Polonia organizuje pomoc dla osób, które ucierpiały w pożarze w miejscowości Prospect Heights na przedmieściach Chicago. W środę, 18 lipca, spłonęły tam trzy bloki. Mieszkało w nich wielu Polaków.
Polonia ruszyła z pomocą, od razu gdy okazało się, że duża część poszkodowanych to rodacy. Trwa zbiórka jedzenia, odzieży i innych niezbędnych rzeczy. Pomoc koordynuje Związek Narodowy Polski, jedna z najstarszych polonijnych organizacji w Stanach Zjednoczonych. W akcję, włączył się też amerykański czerwony krzyż. Również lokalni działacze, wśród nich redakcja Radia DEON wraz z Jezuickim Ośrodkiem Milenijnym w Chicago, organizują zbiórkę dla potrzebujących.
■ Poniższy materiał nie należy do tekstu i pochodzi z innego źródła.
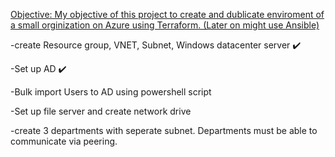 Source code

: <u>Objective: My objective of this project to create and dublicate enviroment of a small orginization on Azure using Terraform. (Later on might use Ansible) </u>

-create Resource group, VNET, Subnet, Windows datacenter server ✔️

-Set up AD ✔️

-Bulk import Users to AD using powershell script

-Set up file server and create network drive

-create 3 departments with seperate subnet. Departments must be able to communicate via peering.
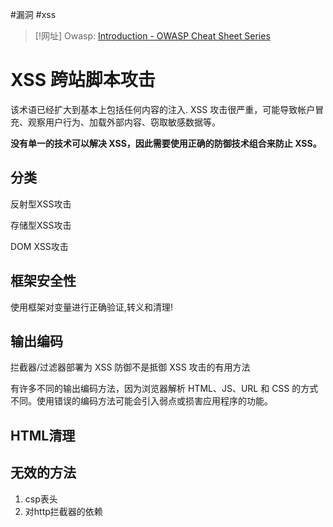 #漏洞 #xss

> [!网址]
> Owasp: [Introduction - OWASP Cheat Sheet Series](https://cheatsheetseries.owasp.org/)
> 


# XSS 跨站脚本攻击

该术语已经扩大到基本上包括任何内容的注入.
XSS 攻击很严重，可能导致帐户冒充、观察用户行为、加载外部内容、窃取敏感数据等。

**没有单一的技术可以解决 XSS，因此需要使用正确的防御技术组合来防止 XSS。**

## 分类

反射型XSS攻击

存储型XSS攻击

DOM XSS攻击

## 框架安全性

使用框架对变量进行正确验证,转义和清理!


## 输出编码

拦截器/过滤器部署为 XSS 防御不是抵御 XSS 攻击的有用方法

有许多不同的输出编码方法，因为浏览器解析 HTML、JS、URL 和 CSS 的方式不同。使用错误的编码方法可能会引入弱点或损害应用程序的功能。

## HTML清理

## 无效的方法

1. csp表头
2. 对http拦截器的依赖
Pożar wybuchł w jednym z budynków, błyskawicznie przeniósł się na dwa sąsiednie. Ogień strawił je na tyle, że nie nadają się już do zamieszkania. W zniszczonych blokach mieszkało kilkadziesiąt rodzin, wśród kilkuset mieszkańców są Polacy – jak podaje chicagowskie Radio DEON, mowa tu o 15 rodzinach. Jak mówią, będą musieli zaczynać wszystko od zera. Część pogorzelców znalazła schronienie u rodzin, Ci, którzy nie mieli się gdzie podziać, trafili pod opiekę jednego z kościołów. W pożarze ranne zostały trzy osoby – jak mówią świadkowie, to cud, że nikt nie zginął.
Ogień pojawił się w środku dnia, gdy większość mieszkańców była w pracy. Zniszczone budynki zbudowano ponad 50 lat temu. Zgodnie z przepisami, nie musiały posiadać, wewnętrznego systemu gaśniczego.